Example: autoregressive retrieval
Without the --generation
flag, adjusts settings for retrieval evaluation:
python run_analysis.py --model autoregressive \
--train-ds-names proofwiki \
--eval-ds-names proofwiki \
--gpu 1 \
--split valid
Note that OOD evaluation (stein
or trench
) is not implemented for the autoregressive model.
Example: autoregressive generation
python run_analysis.py --model autoregressive --generation \
--train-ds-names proofwiki \
--eval-ds-names proofwiki \
--gpu 1 \
--split valid
Training
The provided code supports:
- Training a pairwise model
- Training an autoregressive or joint model, initialized with pairwise model components (parameters, reference embeddings)
Training a pairwise model
python naturalproofs/model.py --expr-name pairwise \
--datapath /path/to/<DOMAIN>_tokenized__bert-base-cased.pkl \
--default-root-dir /path/to/output
Training a joint model
The joint (and autoregressive) model uses a pairwise checkpoint, and reference encodings for initialization.
- The pairwise checkpoint is saved during pairwise training.
- The reference encodings are saved in a
encs.pt
file during pairwise Evaluation.
python naturalproofs/encoder_decoder/model.py \
--datapath /path/to/sequence_<DOMAIN>_tokenized__bert-base-cased.pkl \
--default-root-dir /path/to/output
--pretrained-retrieval-checkpoint /path/to/pairwise__<DOMAIN>.ckpt \
--encs-file /path/to/train_<DOMAIN>__eval_<DOMAIN>__valid__encs.pt \ # obtained from running evaluation on trained pairwise model
--parallel 1 \
--set-mode 1 # discard duplicates
Our implementation uses the same encoder-decoder architecture for the autoregressive and joint models, considering the joint model as a one-step special case (with KL-div loss). See the Appendix for a discussion on this design decision and technical details.

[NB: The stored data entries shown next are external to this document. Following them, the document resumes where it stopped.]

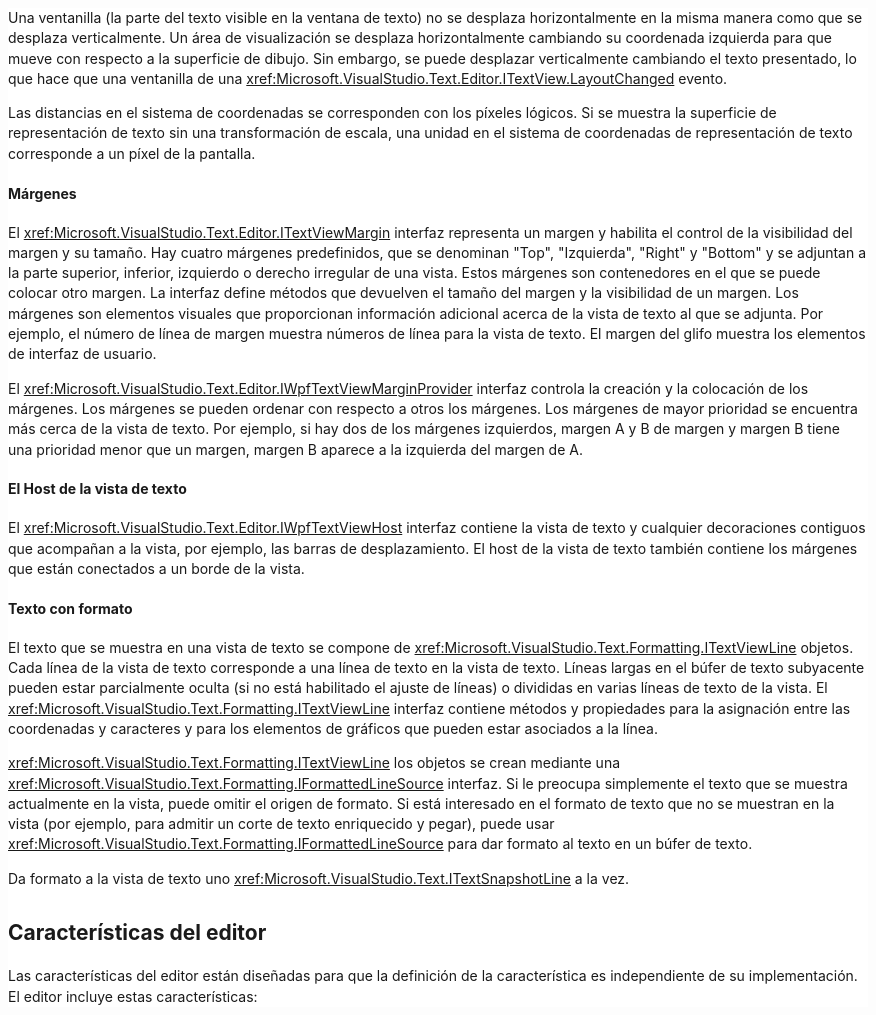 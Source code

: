  Una ventanilla (la parte del texto visible en la ventana de texto) no se desplaza horizontalmente en la misma manera como que se desplaza verticalmente. Un área de visualización se desplaza horizontalmente cambiando su coordenada izquierda para que mueve con respecto a la superficie de dibujo. Sin embargo, se puede desplazar verticalmente cambiando el texto presentado, lo que hace que una ventanilla de una <xref:Microsoft.VisualStudio.Text.Editor.ITextView.LayoutChanged> evento.  
  
 Las distancias en el sistema de coordenadas se corresponden con los píxeles lógicos. Si se muestra la superficie de representación de texto sin una transformación de escala, una unidad en el sistema de coordenadas de representación de texto corresponde a un píxel de la pantalla.  
  
#### <a name="margins"></a>Márgenes  
 El <xref:Microsoft.VisualStudio.Text.Editor.ITextViewMargin> interfaz representa un margen y habilita el control de la visibilidad del margen y su tamaño. Hay cuatro márgenes predefinidos, que se denominan "Top", "Izquierda", "Right" y "Bottom" y se adjuntan a la parte superior, inferior, izquierdo o derecho irregular de una vista. Estos márgenes son contenedores en el que se puede colocar otro margen. La interfaz define métodos que devuelven el tamaño del margen y la visibilidad de un margen. Los márgenes son elementos visuales que proporcionan información adicional acerca de la vista de texto al que se adjunta. Por ejemplo, el número de línea de margen muestra números de línea para la vista de texto. El margen del glifo muestra los elementos de interfaz de usuario.  
  
 El <xref:Microsoft.VisualStudio.Text.Editor.IWpfTextViewMarginProvider> interfaz controla la creación y la colocación de los márgenes. Los márgenes se pueden ordenar con respecto a otros los márgenes. Los márgenes de mayor prioridad se encuentra más cerca de la vista de texto. Por ejemplo, si hay dos de los márgenes izquierdos, margen A y B de margen y margen B tiene una prioridad menor que un margen, margen B aparece a la izquierda del margen de A.  
  
#### <a name="the-text-view-host"></a>El Host de la vista de texto  
 El <xref:Microsoft.VisualStudio.Text.Editor.IWpfTextViewHost> interfaz contiene la vista de texto y cualquier decoraciones contiguos que acompañan a la vista, por ejemplo, las barras de desplazamiento. El host de la vista de texto también contiene los márgenes que están conectados a un borde de la vista.  
  
#### <a name="formatted-text"></a>Texto con formato  
 El texto que se muestra en una vista de texto se compone de <xref:Microsoft.VisualStudio.Text.Formatting.ITextViewLine> objetos. Cada línea de la vista de texto corresponde a una línea de texto en la vista de texto. Líneas largas en el búfer de texto subyacente pueden estar parcialmente oculta (si no está habilitado el ajuste de líneas) o divididas en varias líneas de texto de la vista. El <xref:Microsoft.VisualStudio.Text.Formatting.ITextViewLine> interfaz contiene métodos y propiedades para la asignación entre las coordenadas y caracteres y para los elementos de gráficos que pueden estar asociados a la línea.  
  
 <xref:Microsoft.VisualStudio.Text.Formatting.ITextViewLine> los objetos se crean mediante una <xref:Microsoft.VisualStudio.Text.Formatting.IFormattedLineSource> interfaz. Si le preocupa simplemente el texto que se muestra actualmente en la vista, puede omitir el origen de formato. Si está interesado en el formato de texto que no se muestran en la vista (por ejemplo, para admitir un corte de texto enriquecido y pegar), puede usar <xref:Microsoft.VisualStudio.Text.Formatting.IFormattedLineSource> para dar formato al texto en un búfer de texto.  
  
 Da formato a la vista de texto uno <xref:Microsoft.VisualStudio.Text.ITextSnapshotLine> a la vez.  
  
## <a name="editor-features"></a>Características del editor  
 Las características del editor están diseñadas para que la definición de la característica es independiente de su implementación. El editor incluye estas características:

Training an autoregressive model
python naturalproofs/encoder_decoder/model.py \
--datapath /path/to/sequence_<DOMAIN>_tokenized__bert-base-cased.pkl \
--default-root-dir /path/to/output
--pretrained-retrieval-checkpoint /path/to/pairwise__<DOMAIN>.ckpt \
--encs-file /path/to/train_<DOMAIN>__eval_<DOMAIN>__valid__encs.pt \ # obtained from running evaluation on trained pairwise model
--parallel 0 \
--set-mode 0 # keep duplicates
Non-neural baselines
TF-IDF example:
python naturalproofs/baselines.py \
--method tfidf \
--datapath /path/to/<DOMAIN>_tokenized__bert-base-cased_200.pkl \
--datapath-base /path/to/naturalproofs_<DOMAIN>.json \
--savedir /path/to/out/
==> /path/to/out/tfidf__eval.pkl
Then use analyze.py
to compute metrics:
python naturalproofs/analyze.py \
--method tfidf \
--eval-path /path/to/out/tfidf__eval.pkl \
--datapath-base /path/to/naturalproofs_<DOMAIN>.json
==> /path/to/out/tfidf__analysis.pkl